Reconstructing how the landscape in this zone evolved is key to understanding the Neanderthal occupation patterns in this territory, which served as a nexus between the rest of Europe and the Iberian Peninsula, by connecting the highlands of the Pyrenees with the Ebro Basin
The researcher Alfonso Benito Calvo, head of the Geomorphology and Formation Processes line of research at the Centro Nacional de Investigación sobre la Evolución Humana (CENIEH, is the lead author of a paper just published in the journal Quaternary Research, which analyzes the formation of the site of Roca dels Bous (Lleida, Spain), which was inhabited by Neanderthals, in relation to the evolution that took place of this landscape in the Pre-Pyrenees over the last 60,000 years.
In this paper, the processes that intervened during the Neanderthal occupation of this Mousterian site, lying in the gorge of the Segre River (Sant Llorenç de Montgai), were investigated using 3D geomorphological techniques based upon drones, as well as stratigraphic, statistical and Luminescence dating (OSL) techniques.
“The landscape we see today is very different from that inhabited by the Neanderthals.

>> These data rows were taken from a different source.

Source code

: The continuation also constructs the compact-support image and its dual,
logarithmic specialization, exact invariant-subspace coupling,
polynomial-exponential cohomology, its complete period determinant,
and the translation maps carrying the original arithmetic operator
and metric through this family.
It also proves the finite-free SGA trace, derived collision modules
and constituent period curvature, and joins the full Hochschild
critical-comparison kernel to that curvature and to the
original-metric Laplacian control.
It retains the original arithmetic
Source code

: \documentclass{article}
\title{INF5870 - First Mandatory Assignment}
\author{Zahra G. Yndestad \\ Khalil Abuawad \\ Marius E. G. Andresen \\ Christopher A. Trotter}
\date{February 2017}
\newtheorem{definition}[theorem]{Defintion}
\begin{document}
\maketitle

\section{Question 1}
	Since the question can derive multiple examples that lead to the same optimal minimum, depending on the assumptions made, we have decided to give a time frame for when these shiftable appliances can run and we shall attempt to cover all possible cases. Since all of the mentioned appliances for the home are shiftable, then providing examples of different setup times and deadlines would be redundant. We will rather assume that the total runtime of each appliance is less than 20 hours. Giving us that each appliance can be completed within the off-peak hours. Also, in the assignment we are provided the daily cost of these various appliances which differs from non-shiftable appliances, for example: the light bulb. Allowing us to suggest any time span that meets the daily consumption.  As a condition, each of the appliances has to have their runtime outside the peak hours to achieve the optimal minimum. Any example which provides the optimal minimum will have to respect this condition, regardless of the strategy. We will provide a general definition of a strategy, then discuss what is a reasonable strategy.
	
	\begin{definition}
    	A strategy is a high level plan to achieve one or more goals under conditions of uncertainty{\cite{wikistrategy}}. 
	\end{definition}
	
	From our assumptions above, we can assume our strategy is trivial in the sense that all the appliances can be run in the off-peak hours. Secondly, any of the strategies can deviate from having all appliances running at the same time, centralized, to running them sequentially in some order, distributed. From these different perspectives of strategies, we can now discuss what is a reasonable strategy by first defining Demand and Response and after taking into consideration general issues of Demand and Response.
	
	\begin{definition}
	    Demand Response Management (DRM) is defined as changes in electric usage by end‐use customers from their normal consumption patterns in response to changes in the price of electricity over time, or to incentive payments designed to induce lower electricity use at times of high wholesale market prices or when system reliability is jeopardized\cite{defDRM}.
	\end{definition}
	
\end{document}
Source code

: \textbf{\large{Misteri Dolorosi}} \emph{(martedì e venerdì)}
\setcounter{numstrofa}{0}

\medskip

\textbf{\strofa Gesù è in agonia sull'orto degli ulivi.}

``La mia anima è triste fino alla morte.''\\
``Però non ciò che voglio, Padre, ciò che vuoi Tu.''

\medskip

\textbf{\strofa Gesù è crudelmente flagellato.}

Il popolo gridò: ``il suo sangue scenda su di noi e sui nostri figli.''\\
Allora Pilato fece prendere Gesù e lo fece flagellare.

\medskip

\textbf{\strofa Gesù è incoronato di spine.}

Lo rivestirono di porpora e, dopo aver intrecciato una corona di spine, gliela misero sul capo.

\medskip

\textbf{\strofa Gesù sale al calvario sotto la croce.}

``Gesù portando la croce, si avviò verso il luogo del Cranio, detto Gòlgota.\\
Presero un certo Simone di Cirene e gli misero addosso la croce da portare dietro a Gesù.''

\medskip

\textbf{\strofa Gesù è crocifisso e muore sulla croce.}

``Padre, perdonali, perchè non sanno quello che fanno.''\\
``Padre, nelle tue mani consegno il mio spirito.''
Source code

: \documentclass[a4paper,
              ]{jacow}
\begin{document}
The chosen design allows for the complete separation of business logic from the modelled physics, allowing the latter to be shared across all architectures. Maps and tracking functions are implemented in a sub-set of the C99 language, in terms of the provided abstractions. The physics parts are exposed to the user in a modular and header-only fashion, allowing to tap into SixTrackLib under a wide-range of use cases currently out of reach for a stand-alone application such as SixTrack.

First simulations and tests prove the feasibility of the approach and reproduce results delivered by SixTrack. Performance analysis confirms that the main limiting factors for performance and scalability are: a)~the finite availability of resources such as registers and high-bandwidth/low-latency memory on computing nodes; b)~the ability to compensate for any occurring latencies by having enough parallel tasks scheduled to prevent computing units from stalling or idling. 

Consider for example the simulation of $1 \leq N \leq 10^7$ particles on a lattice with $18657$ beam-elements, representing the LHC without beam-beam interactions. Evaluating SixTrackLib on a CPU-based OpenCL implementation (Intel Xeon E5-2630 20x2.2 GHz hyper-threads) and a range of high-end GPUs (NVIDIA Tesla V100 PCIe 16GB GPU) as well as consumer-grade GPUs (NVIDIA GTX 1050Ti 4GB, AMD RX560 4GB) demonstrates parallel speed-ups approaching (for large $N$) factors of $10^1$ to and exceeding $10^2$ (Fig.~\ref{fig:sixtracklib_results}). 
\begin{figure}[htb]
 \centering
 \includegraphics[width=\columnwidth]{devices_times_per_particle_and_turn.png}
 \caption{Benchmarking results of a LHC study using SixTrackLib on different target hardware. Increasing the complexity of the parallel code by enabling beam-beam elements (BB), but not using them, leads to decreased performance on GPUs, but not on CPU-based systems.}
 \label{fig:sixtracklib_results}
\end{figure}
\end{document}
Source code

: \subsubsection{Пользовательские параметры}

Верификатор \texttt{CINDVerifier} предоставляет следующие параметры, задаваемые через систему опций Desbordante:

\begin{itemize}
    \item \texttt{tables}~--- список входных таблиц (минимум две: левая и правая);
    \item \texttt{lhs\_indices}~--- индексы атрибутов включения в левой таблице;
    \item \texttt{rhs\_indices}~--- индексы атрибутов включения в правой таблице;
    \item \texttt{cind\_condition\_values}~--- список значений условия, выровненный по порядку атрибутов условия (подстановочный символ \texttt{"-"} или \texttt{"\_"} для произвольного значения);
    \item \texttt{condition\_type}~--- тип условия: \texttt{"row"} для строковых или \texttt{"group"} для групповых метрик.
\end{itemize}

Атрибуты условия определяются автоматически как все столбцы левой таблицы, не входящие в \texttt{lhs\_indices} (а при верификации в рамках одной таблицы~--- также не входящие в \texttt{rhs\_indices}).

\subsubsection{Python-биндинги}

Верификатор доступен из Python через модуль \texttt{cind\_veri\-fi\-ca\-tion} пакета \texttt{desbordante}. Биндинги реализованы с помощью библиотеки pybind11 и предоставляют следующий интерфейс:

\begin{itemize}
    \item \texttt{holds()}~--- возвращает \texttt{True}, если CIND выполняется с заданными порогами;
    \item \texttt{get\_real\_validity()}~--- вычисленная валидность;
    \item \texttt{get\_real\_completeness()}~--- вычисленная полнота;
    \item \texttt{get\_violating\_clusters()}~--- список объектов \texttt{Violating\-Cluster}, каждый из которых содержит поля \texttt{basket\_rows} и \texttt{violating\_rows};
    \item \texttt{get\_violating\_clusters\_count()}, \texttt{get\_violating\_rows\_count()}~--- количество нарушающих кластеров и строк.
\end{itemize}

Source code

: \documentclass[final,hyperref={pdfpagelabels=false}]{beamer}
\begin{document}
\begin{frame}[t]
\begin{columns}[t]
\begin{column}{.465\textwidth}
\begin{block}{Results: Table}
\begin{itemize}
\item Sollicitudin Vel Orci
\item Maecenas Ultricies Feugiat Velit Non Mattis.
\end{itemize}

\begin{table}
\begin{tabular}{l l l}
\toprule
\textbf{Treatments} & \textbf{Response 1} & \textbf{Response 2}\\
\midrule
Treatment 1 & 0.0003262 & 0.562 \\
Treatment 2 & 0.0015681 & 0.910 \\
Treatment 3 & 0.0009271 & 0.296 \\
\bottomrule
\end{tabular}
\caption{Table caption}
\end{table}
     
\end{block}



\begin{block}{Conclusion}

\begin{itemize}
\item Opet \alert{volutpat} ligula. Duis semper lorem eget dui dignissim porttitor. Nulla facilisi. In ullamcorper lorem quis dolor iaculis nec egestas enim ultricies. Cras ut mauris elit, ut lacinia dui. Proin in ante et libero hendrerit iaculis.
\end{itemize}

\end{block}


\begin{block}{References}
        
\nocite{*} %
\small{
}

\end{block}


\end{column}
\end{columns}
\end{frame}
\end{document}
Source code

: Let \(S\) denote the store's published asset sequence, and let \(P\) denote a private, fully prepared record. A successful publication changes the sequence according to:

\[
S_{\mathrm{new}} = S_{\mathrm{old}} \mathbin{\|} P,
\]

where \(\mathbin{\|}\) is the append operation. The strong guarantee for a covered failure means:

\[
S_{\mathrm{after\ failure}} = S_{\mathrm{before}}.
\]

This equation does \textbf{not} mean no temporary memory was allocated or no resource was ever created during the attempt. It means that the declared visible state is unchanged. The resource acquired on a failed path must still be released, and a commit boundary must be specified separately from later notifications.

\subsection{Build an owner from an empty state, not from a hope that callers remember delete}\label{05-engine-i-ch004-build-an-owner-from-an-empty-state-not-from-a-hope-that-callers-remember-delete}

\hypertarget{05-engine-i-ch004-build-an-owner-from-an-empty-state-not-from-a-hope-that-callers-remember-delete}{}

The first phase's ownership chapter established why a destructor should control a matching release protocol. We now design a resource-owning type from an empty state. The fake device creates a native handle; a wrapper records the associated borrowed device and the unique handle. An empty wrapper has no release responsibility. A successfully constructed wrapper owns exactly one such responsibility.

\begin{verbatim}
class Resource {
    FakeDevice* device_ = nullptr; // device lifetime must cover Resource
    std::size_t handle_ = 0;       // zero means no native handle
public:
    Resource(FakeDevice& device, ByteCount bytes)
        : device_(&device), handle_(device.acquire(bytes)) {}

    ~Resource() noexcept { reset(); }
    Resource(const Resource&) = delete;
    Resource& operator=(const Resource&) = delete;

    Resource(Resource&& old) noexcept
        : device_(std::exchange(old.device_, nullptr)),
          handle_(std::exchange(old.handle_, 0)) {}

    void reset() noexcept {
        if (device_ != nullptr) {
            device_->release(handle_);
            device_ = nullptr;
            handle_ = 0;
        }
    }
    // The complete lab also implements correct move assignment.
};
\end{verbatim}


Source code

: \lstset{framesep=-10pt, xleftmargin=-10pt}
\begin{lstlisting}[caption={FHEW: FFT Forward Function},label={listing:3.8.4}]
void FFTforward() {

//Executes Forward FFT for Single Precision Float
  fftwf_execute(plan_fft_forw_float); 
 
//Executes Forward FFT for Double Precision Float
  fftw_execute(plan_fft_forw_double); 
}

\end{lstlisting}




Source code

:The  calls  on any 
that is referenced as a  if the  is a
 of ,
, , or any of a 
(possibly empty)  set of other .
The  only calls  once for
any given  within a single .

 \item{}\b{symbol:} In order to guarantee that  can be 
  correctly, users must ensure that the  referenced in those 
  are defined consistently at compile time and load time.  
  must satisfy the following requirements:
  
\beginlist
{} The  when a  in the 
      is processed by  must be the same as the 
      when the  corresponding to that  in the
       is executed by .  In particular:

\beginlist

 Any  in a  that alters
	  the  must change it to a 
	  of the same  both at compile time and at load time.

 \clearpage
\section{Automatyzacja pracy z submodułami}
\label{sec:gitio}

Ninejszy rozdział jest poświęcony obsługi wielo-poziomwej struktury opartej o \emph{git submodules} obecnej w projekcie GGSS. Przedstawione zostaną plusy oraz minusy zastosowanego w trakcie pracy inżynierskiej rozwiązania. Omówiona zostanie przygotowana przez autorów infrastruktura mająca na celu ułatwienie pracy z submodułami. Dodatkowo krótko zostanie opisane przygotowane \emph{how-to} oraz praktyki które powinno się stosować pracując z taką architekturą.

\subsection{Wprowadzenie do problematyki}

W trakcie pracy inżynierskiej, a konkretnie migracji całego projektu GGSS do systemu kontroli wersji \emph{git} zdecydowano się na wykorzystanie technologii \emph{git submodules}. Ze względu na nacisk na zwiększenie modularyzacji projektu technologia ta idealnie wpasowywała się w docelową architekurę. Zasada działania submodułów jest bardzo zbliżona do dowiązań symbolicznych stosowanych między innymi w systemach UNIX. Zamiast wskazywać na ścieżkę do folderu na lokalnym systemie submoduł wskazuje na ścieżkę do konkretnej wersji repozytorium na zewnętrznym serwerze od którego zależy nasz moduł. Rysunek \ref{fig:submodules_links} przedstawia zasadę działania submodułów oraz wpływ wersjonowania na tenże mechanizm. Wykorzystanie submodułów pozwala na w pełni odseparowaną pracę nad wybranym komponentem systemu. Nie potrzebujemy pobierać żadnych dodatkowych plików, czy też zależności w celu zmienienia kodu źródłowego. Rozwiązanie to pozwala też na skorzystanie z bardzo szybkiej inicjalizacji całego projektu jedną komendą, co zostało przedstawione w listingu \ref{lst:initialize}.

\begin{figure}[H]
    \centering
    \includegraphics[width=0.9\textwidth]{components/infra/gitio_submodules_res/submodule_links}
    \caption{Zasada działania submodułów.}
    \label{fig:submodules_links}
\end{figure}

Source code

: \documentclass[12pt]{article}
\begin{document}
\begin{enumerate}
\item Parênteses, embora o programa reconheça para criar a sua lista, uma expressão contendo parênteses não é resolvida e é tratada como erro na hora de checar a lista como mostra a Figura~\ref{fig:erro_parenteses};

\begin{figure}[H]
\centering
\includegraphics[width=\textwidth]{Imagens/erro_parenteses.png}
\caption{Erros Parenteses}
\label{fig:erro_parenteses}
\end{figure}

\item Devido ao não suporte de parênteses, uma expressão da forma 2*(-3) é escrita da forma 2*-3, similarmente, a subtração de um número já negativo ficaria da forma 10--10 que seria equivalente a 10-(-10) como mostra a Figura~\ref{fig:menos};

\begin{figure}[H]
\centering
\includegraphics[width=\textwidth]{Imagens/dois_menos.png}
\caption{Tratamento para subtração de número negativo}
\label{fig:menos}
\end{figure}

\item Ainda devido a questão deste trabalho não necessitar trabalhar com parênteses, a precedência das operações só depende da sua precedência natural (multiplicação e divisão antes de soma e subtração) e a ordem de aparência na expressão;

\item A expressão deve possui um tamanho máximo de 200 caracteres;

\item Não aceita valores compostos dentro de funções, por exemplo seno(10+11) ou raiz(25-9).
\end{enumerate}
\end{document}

Roca dels Bous was not a vantage point overlooking the valley, as on the contrary, the data indicate that it lay next to the valley bottom, and the Neanderthals had the resources offered by the Segre River floodplain, which was wider than it is now, to hand”, explains Benito Calvo.
Reconstructing how the landscape in this zone evolved is key to understanding the Neanderthal occupation patterns in this territory, which served as a nexus between the rest of Europe and the Iberian Peninsula, by connecting the highlands of the Pyrenees with the Ebro Basin.